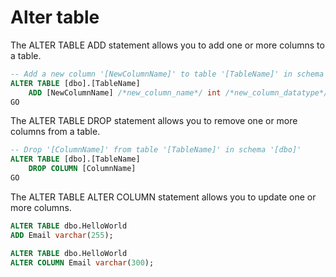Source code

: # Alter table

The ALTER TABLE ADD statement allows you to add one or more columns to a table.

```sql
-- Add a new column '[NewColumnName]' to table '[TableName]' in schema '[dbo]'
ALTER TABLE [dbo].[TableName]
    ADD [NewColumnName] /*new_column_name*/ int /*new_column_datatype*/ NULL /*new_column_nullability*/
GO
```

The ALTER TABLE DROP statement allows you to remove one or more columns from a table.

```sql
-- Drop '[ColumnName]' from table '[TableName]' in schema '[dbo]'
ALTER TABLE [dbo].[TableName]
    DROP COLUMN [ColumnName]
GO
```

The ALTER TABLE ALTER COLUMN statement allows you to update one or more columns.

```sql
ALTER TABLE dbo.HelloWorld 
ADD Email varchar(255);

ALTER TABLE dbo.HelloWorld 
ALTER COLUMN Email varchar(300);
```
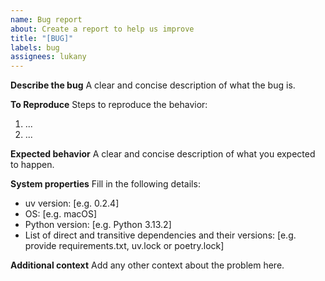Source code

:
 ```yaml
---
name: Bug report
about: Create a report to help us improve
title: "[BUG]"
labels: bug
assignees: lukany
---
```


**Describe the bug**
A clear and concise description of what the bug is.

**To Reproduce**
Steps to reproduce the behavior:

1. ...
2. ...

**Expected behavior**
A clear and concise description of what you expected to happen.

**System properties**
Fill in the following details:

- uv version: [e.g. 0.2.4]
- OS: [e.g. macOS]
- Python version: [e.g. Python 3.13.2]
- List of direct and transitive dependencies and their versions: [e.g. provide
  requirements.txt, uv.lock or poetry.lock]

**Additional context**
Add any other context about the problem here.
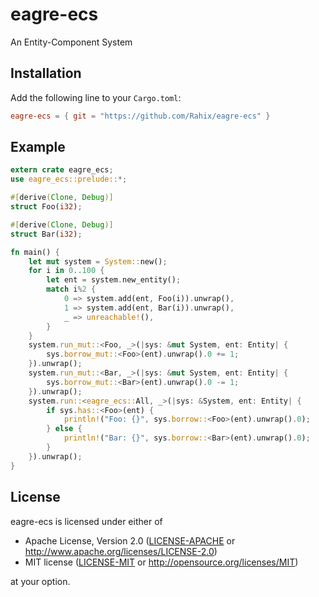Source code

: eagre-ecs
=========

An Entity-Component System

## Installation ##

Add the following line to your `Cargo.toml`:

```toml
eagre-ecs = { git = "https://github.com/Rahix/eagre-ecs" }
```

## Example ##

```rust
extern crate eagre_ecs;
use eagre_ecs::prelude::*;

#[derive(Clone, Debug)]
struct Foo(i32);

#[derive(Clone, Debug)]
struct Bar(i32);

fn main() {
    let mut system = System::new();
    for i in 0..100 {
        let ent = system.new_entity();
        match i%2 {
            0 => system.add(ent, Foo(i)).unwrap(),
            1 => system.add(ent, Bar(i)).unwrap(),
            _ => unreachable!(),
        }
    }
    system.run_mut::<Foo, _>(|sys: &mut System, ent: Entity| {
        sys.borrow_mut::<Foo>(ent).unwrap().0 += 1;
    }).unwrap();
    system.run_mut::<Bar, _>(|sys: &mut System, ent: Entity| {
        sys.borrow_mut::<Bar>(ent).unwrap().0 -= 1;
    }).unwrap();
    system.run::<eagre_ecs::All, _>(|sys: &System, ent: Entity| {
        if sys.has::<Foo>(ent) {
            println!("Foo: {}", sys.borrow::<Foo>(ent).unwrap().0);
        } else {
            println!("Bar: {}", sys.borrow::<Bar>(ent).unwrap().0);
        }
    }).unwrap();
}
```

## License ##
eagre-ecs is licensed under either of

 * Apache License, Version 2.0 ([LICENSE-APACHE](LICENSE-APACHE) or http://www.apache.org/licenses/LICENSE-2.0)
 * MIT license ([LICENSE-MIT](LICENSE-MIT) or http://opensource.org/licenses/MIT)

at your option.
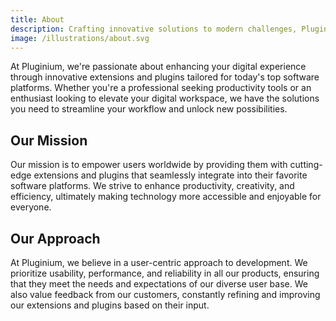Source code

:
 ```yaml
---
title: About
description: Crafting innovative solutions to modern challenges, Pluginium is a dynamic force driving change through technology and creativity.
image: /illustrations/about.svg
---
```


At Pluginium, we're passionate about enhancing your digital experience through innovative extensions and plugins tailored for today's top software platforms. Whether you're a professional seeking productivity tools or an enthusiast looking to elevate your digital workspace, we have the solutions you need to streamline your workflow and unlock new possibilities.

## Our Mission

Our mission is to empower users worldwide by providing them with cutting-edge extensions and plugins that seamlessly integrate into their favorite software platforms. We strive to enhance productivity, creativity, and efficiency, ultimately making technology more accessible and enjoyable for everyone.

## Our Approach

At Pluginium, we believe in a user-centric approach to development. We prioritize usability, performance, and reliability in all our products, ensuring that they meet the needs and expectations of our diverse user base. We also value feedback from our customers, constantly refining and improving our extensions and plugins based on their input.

•••

**How to complete this task**
For each line in the data above that contains the string "clear", extract the line.

**Response area**
A clear and concise description of what the bug is.
A clear and concise description of what you expected to happen.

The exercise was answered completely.